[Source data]
——————
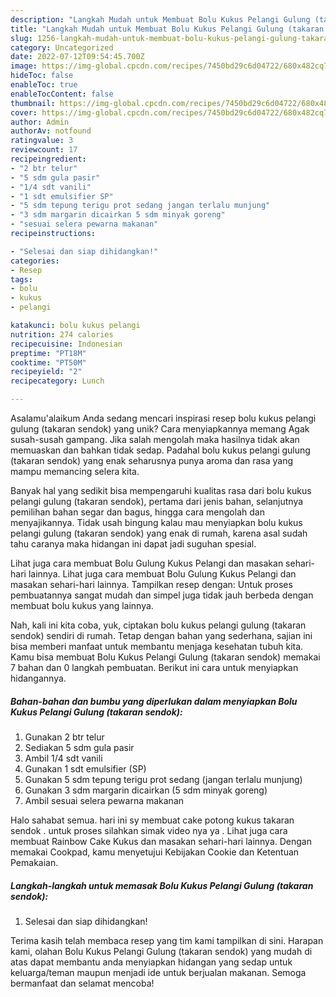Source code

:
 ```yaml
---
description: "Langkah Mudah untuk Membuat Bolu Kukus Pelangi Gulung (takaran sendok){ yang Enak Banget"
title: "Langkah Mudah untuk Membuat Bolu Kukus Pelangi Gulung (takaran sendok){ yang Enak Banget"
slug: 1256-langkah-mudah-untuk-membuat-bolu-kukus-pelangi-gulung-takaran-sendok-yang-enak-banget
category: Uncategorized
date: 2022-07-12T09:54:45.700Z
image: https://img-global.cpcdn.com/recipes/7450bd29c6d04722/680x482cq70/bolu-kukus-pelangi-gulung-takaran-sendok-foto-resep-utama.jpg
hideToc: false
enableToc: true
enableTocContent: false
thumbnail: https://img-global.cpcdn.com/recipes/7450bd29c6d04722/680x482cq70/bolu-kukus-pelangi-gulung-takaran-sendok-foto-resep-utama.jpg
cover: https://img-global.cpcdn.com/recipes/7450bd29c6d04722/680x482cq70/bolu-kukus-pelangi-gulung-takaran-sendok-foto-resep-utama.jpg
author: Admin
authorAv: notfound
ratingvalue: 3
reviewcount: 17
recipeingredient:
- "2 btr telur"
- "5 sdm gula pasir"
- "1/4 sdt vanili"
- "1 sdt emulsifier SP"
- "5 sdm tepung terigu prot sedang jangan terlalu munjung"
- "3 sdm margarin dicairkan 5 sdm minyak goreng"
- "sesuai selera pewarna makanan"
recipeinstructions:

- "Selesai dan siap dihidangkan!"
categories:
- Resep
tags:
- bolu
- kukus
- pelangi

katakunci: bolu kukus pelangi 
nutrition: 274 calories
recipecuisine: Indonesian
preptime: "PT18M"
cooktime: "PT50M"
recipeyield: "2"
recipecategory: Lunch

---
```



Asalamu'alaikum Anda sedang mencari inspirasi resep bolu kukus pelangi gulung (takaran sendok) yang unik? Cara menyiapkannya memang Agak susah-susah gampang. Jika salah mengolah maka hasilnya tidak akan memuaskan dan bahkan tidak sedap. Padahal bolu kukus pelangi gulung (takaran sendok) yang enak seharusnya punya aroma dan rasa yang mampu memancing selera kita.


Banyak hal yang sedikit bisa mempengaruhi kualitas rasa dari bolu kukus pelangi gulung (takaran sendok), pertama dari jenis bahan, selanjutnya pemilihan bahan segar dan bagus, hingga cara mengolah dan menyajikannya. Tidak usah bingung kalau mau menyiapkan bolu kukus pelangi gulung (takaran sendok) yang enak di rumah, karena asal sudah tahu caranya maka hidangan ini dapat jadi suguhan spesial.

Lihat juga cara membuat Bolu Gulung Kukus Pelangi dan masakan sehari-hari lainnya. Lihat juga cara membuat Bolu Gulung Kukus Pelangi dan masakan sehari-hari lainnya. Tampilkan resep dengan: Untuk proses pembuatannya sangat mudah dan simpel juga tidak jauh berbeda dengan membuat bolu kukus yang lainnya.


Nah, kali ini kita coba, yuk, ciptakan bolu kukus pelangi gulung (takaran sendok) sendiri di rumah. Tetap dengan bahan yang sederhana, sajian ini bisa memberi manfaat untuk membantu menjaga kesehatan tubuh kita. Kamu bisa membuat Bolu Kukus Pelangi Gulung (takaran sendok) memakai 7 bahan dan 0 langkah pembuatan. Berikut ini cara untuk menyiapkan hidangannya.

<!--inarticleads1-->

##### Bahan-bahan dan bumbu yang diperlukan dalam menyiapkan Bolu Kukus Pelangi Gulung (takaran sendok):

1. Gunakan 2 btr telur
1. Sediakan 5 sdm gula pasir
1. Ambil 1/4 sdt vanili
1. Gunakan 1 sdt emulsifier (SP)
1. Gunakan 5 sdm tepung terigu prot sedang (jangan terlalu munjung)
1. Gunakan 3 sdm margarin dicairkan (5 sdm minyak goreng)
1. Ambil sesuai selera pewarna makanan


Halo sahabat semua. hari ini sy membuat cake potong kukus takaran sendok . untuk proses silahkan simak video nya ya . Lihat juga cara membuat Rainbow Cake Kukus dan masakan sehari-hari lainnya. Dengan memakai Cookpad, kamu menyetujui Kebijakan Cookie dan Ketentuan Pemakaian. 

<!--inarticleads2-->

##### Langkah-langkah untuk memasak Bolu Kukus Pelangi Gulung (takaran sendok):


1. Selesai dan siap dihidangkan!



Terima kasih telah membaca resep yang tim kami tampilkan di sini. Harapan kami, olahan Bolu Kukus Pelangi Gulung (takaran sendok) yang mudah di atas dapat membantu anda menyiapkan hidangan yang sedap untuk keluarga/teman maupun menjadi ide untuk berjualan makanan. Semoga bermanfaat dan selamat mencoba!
——————
▶ Task to complete
Give back exactly the lines from the first line of the data through the line with "Asalamu'alaikum Anda sedang", pictures excluded.

▶ Output below
Source code

:
 ```yaml
---
description: "Langkah Mudah untuk Membuat Bolu Kukus Pelangi Gulung (takaran sendok){ yang Enak Banget"
title: "Langkah Mudah untuk Membuat Bolu Kukus Pelangi Gulung (takaran sendok){ yang Enak Banget"
slug: 1256-langkah-mudah-untuk-membuat-bolu-kukus-pelangi-gulung-takaran-sendok-yang-enak-banget
category: Uncategorized
date: 2022-07-12T09:54:45.700Z
image: https://img-global.cpcdn.com/recipes/7450bd29c6d04722/680x482cq70/bolu-kukus-pelangi-gulung-takaran-sendok-foto-resep-utama.jpg
hideToc: false
enableToc: true
enableTocContent: false
thumbnail: https://img-global.cpcdn.com/recipes/7450bd29c6d04722/680x482cq70/bolu-kukus-pelangi-gulung-takaran-sendok-foto-resep-utama.jpg
cover: https://img-global.cpcdn.com/recipes/7450bd29c6d04722/680x482cq70/bolu-kukus-pelangi-gulung-takaran-sendok-foto-resep-utama.jpg
author: Admin
authorAv: notfound
ratingvalue: 3
reviewcount: 17
recipeingredient:
- "2 btr telur"
- "5 sdm gula pasir"
- "1/4 sdt vanili"
- "1 sdt emulsifier SP"
- "5 sdm tepung terigu prot sedang jangan terlalu munjung"
- "3 sdm margarin dicairkan 5 sdm minyak goreng"
- "sesuai selera pewarna makanan"
recipeinstructions:

- "Selesai dan siap dihidangkan!"
categories:
- Resep
tags:
- bolu
- kukus
- pelangi

katakunci: bolu kukus pelangi 
nutrition: 274 calories
recipecuisine: Indonesian
preptime: "PT18M"
cooktime: "PT50M"
recipeyield: "2"
recipecategory: Lunch

---
```



Asalamu'alaikum Anda sedang mencari inspirasi resep bolu kukus pelangi gulung (takaran sendok) yang unik? Cara menyiapkannya memang Agak susah-susah gampang. Jika salah mengolah maka hasilnya tidak akan memuaskan dan bahkan tidak sedap. Padahal bolu kukus pelangi gulung (takaran sendok) yang enak seharusnya punya aroma dan rasa yang mampu memancing selera kita.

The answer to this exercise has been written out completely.